(Plain-text document sources)
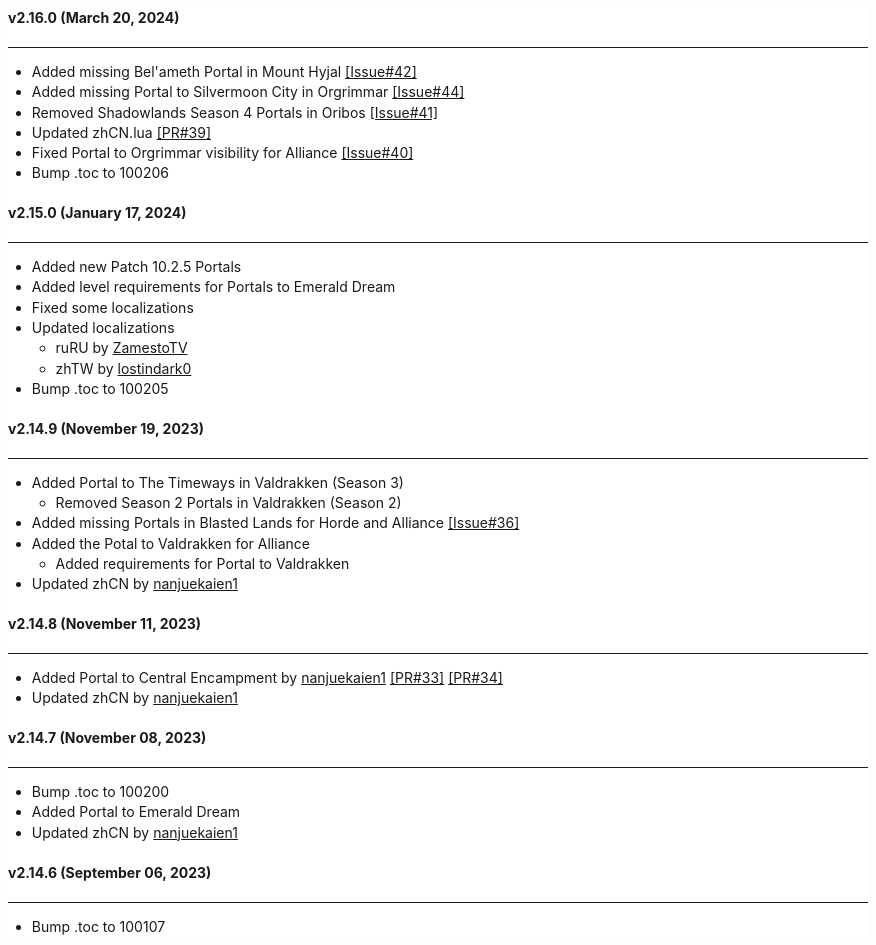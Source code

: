 #### v2.16.0 (March 20, 2024)
-------------------------------
* Added missing Bel'ameth Portal in Mount Hyjal [[Issue#42]](https://github.com/Dathwada/handynotes-travelguide/issues/42)
* Added missing Portal to Silvermoon City in Orgrimmar [[Issue#44]](https://github.com/Dathwada/handynotes-travelguide/issues/44)
* Removed Shadowlands Season 4 Portals in Oribos [[Issue#41]](https://github.com/Dathwada/handynotes-travelguide/issues/41)
* Updated zhCN.lua [[PR#39]](https://github.com/Dathwada/handynotes-travelguide/pull/39)
* Fixed Portal to Orgrimmar visibility for Alliance [[Issue#40]](https://github.com/Dathwada/handynotes-travelguide/issues/40)
* Bump .toc to 100206

#### v2.15.0 (January 17, 2024)
-------------------------------
* Added new Patch 10.2.5 Portals
* Added level requirements for Portals to Emerald Dream
* Fixed some localizations
* Updated localizations
    * ruRU by [ZamestoTV](https://www.curseforge.com/members/zamestotv)
    * zhTW by [lostindark0](https://www.curseforge.com/members/lostindark0)
* Bump .toc to 100205

#### v2.14.9 (November 19, 2023)
-------------------------------
* Added Portal to The Timeways in Valdrakken (Season 3)
    * Removed Season 2 Portals in Valdrakken (Season 2)
* Added missing Portals in Blasted Lands for Horde and Alliance [[Issue#36]](https://github.com/Dathwada/handynotes-travelguide/issues/36)
* Added the Potal to Valdrakken for Alliance
    * Added requirements for Portal to Valdrakken
* Updated zhCN by [nanjuekaien1](https://github.com/nanjuekaien1)

#### v2.14.8 (November 11, 2023)
-------------------------------
* Added Portal to Central Encampment by [nanjuekaien1](https://github.com/nanjuekaien1) [[PR#33]](https://github.com/Dathwada/handynotes-travelguide/pull/33) [[PR#34]](https://github.com/Dathwada/handynotes-travelguide/pull/34)
* Updated zhCN by [nanjuekaien1](https://github.com/nanjuekaien1)

#### v2.14.7 (November 08, 2023)
-------------------------------
* Bump .toc to 100200
* Added Portal to Emerald Dream
* Updated zhCN by [nanjuekaien1](https://github.com/nanjuekaien1)

#### v2.14.6 (September 06, 2023)
-------------------------------
* Bump .toc to 100107
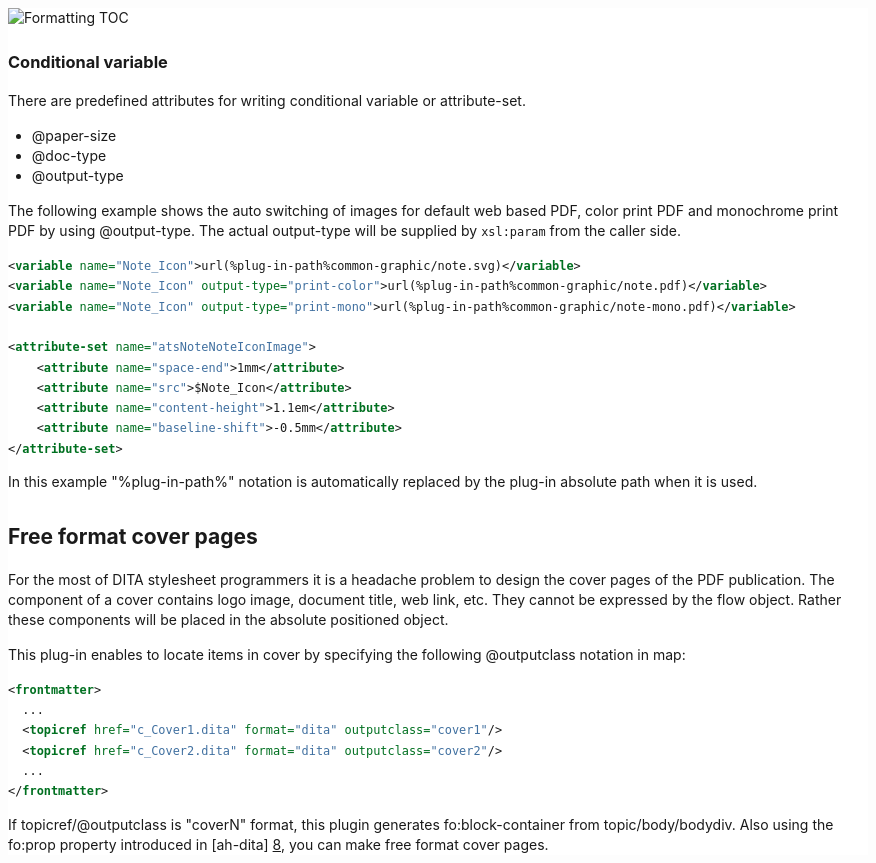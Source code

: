![Formatting TOC](images/toc.png)


### Conditional variable

There are predefined attributes for writing conditional variable or attribute-set.

- @paper-size
- @doc-type
- @output-type

The following example shows the auto switching of images for default web based PDF, color print PDF and monochrome print PDF by using @output-type. The actual output-type will be supplied by `xsl:param` from the caller side.

```xml
<variable name="Note_Icon">url(%plug-in-path%common-graphic/note.svg)</variable>
<variable name="Note_Icon" output-type="print-color">url(%plug-in-path%common-graphic/note.pdf)</variable>
<variable name="Note_Icon" output-type="print-mono">url(%plug-in-path%common-graphic/note-mono.pdf)</variable>

<attribute-set name="atsNoteNoteIconImage">
    <attribute name="space-end">1mm</attribute>
    <attribute name="src">$Note_Icon</attribute>
    <attribute name="content-height">1.1em</attribute>
    <attribute name="baseline-shift">-0.5mm</attribute>
</attribute-set>
```
In this example "%plug-in-path%" notation is automatically replaced by the plug-in absolute path when it is used.

## Free format cover pages

For the most of DITA stylesheet programmers it is a headache problem to design the cover pages of the PDF publication. The component of a cover contains logo image, document title, web link, etc. They cannot be expressed by the flow object. Rather these components will be placed in  the absolute positioned object.

This plug-in enables to locate items in cover by specifying the following @outputclass notation in map:

```xml
<frontmatter>
  ...
  <topicref href="c_Cover1.dita" format="dita" outputclass="cover1"/>
  <topicref href="c_Cover2.dita" format="dita" outputclass="cover2"/>
  ...
</frontmatter>
```

If topicref/@outputclass is "coverN" format, this plugin generates fo:block-container from topic/body/bodydiv. Also using the fo:prop property introduced in [ah-dita] [8], you can make free format cover pages.


[1]: http://www.apache.org/licenses/LICENSE-2.0 "Apache License, Version 2.0"
[2]: http://www.antennahouse.com/ "Antenna House, Inc."
[3]: http://sourceforge.net/projects/dita-ot/ "DITA Open Toolkit"
[4]: http://antennahouse.com/product.htm "Antenna House Formatter"
[5]: https://www.oasis-open.org/committees/tc_home.php?wg_abbrev=dita "OASIS Darwin Information Typing Architecture (DITA)"
[6]: http://www.w3.org/TR/xsl/ "XSL Formatting Object"
[7]: https://github.com/AntennaHouse/pdf5
[8]: https://github.com/AntennaHouse/ah-dita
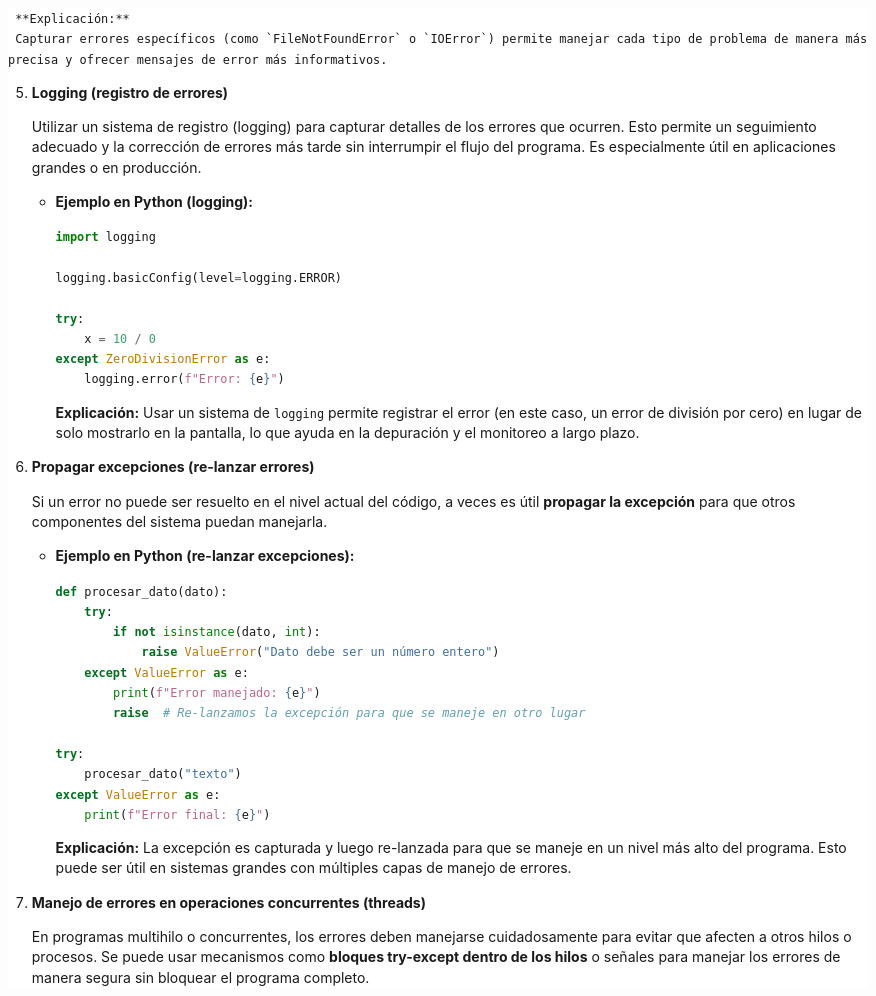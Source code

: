      **Explicación:**
     Capturar errores específicos (como `FileNotFoundError` o `IOError`) permite manejar cada tipo de problema de manera más precisa y ofrecer mensajes de error más informativos.

5. **Logging (registro de errores)**

   Utilizar un sistema de registro (logging) para capturar detalles de los errores que ocurren. Esto permite un seguimiento adecuado y la corrección de errores más tarde sin interrumpir el flujo del programa. Es especialmente útil en aplicaciones grandes o en producción.

   - **Ejemplo en Python (logging):**

     ```python
     import logging

     logging.basicConfig(level=logging.ERROR)

     try:
         x = 10 / 0
     except ZeroDivisionError as e:
         logging.error(f"Error: {e}")
     ```

     **Explicación:**
     Usar un sistema de `logging` permite registrar el error (en este caso, un error de división por cero) en lugar de solo mostrarlo en la pantalla, lo que ayuda en la depuración y el monitoreo a largo plazo.

6. **Propagar excepciones (re-lanzar errores)**

   Si un error no puede ser resuelto en el nivel actual del código, a veces es útil **propagar la excepción** para que otros componentes del sistema puedan manejarla.

   - **Ejemplo en Python (re-lanzar excepciones):**

     ```python
     def procesar_dato(dato):
         try:
             if not isinstance(dato, int):
                 raise ValueError("Dato debe ser un número entero")
         except ValueError as e:
             print(f"Error manejado: {e}")
             raise  # Re-lanzamos la excepción para que se maneje en otro lugar

     try:
         procesar_dato("texto")
     except ValueError as e:
         print(f"Error final: {e}")
     ```

     **Explicación:**
     La excepción es capturada y luego re-lanzada para que se maneje en un nivel más alto del programa. Esto puede ser útil en sistemas grandes con múltiples capas de manejo de errores.

7. **Manejo de errores en operaciones concurrentes (threads)**

   En programas multihilo o concurrentes, los errores deben manejarse cuidadosamente para evitar que afecten a otros hilos o procesos. Se puede usar mecanismos como **bloques try-except dentro de los hilos** o señales para manejar los errores de manera segura sin bloquear el programa completo.
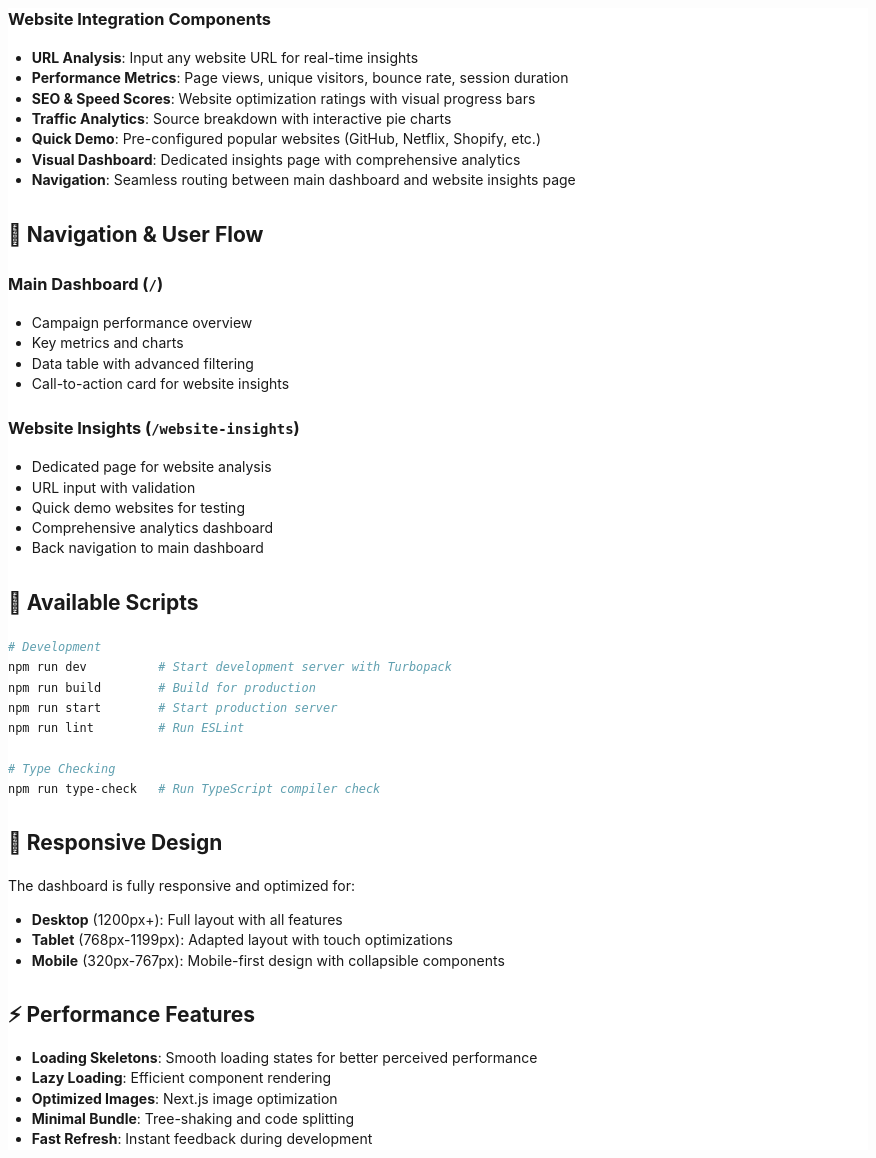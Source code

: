 ### Website Integration Components
- **URL Analysis**: Input any website URL for real-time insights
- **Performance Metrics**: Page views, unique visitors, bounce rate, session duration
- **SEO & Speed Scores**: Website optimization ratings with visual progress bars
- **Traffic Analytics**: Source breakdown with interactive pie charts
- **Quick Demo**: Pre-configured popular websites (GitHub, Netflix, Shopify, etc.)
- **Visual Dashboard**: Dedicated insights page with comprehensive analytics
- **Navigation**: Seamless routing between main dashboard and website insights page

## 🚀 Navigation & User Flow

### Main Dashboard (`/`)
- Campaign performance overview
- Key metrics and charts
- Data table with advanced filtering
- Call-to-action card for website insights

### Website Insights (`/website-insights`)
- Dedicated page for website analysis
- URL input with validation
- Quick demo websites for testing
- Comprehensive analytics dashboard
- Back navigation to main dashboard

## 🔧 Available Scripts

```bash
# Development
npm run dev          # Start development server with Turbopack
npm run build        # Build for production
npm run start        # Start production server
npm run lint         # Run ESLint

# Type Checking
npm run type-check   # Run TypeScript compiler check
```

## 📱 Responsive Design

The dashboard is fully responsive and optimized for:
- **Desktop** (1200px+): Full layout with all features
- **Tablet** (768px-1199px): Adapted layout with touch optimizations  
- **Mobile** (320px-767px): Mobile-first design with collapsible components

## ⚡ Performance Features

- **Loading Skeletons**: Smooth loading states for better perceived performance
- **Lazy Loading**: Efficient component rendering
- **Optimized Images**: Next.js image optimization
- **Minimal Bundle**: Tree-shaking and code splitting
- **Fast Refresh**: Instant feedback during development
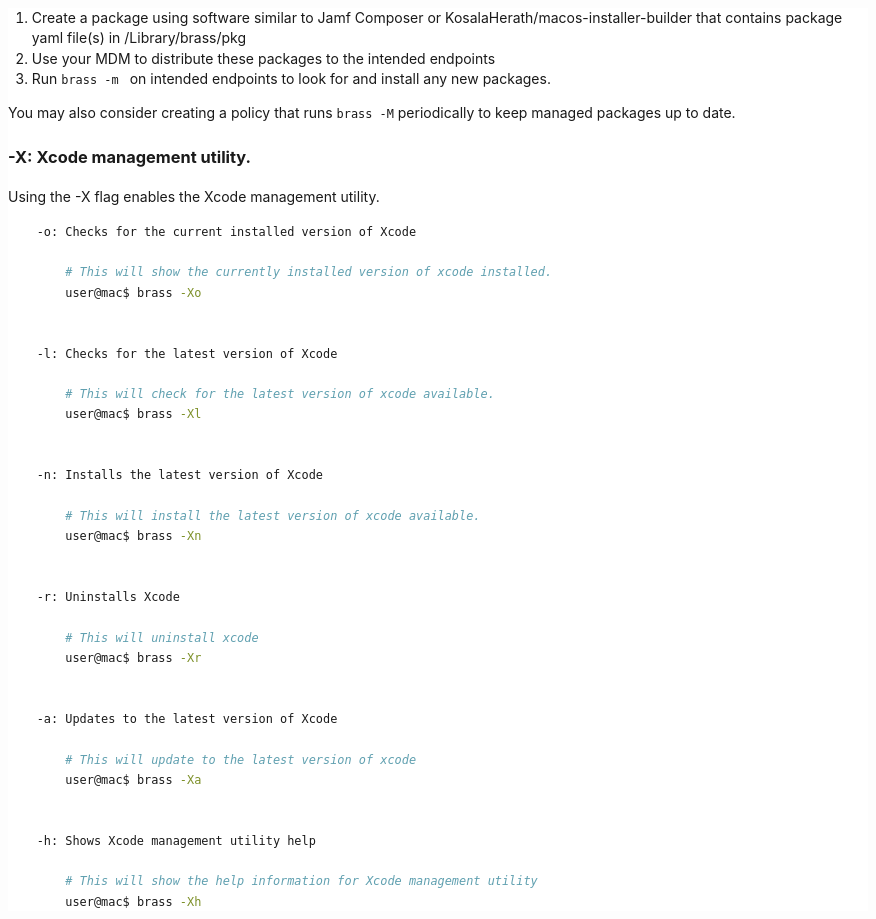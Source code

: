 1) Create a package using software similar to Jamf Composer or KosalaHerath/macos-installer-builder that contains package yaml file(s) in /Library/brass/pkg
2) Use your MDM to distribute these packages to the intended endpoints
3) Run ```brass -m ``` on intended endpoints to look for and install any new packages.

You may also consider creating a policy that runs ```brass -M``` periodically to keep managed packages up to date.


###  -X: Xcode management utility.
Using the -X flag enables the Xcode management utility.
```bash
    -o: Checks for the current installed version of Xcode

        # This will show the currently installed version of xcode installed.
        user@mac$ brass -Xo


    -l: Checks for the latest version of Xcode

        # This will check for the latest version of xcode available.
        user@mac$ brass -Xl


    -n: Installs the latest version of Xcode

        # This will install the latest version of xcode available.
        user@mac$ brass -Xn


    -r: Uninstalls Xcode

        # This will uninstall xcode
        user@mac$ brass -Xr


    -a: Updates to the latest version of Xcode

        # This will update to the latest version of xcode
        user@mac$ brass -Xa


    -h: Shows Xcode management utility help

        # This will show the help information for Xcode management utility
        user@mac$ brass -Xh
```
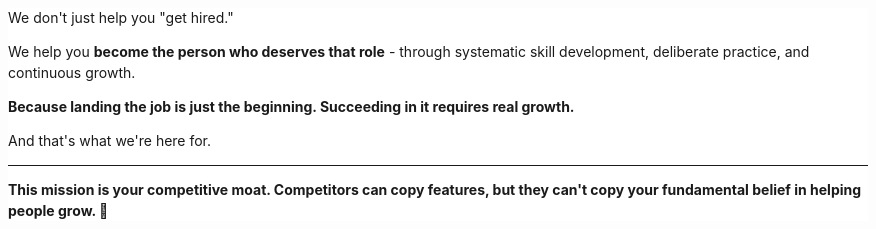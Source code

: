 We don't just help you "get hired."

We help you **become the person who deserves that role** - through systematic skill development, deliberate practice, and continuous growth.

**Because landing the job is just the beginning. Succeeding in it requires real growth.**

And that's what we're here for.

---

**This mission is your competitive moat. Competitors can copy features, but they can't copy your fundamental belief in helping people grow. 🌱**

• **PROBLEM DESCRIPTION**
Each line of the entries above that includes the string "Start" should be copied out.

• **TASK ANSWER**
npm run dev          # Start development server with Turbopack
npm run start        # Start production server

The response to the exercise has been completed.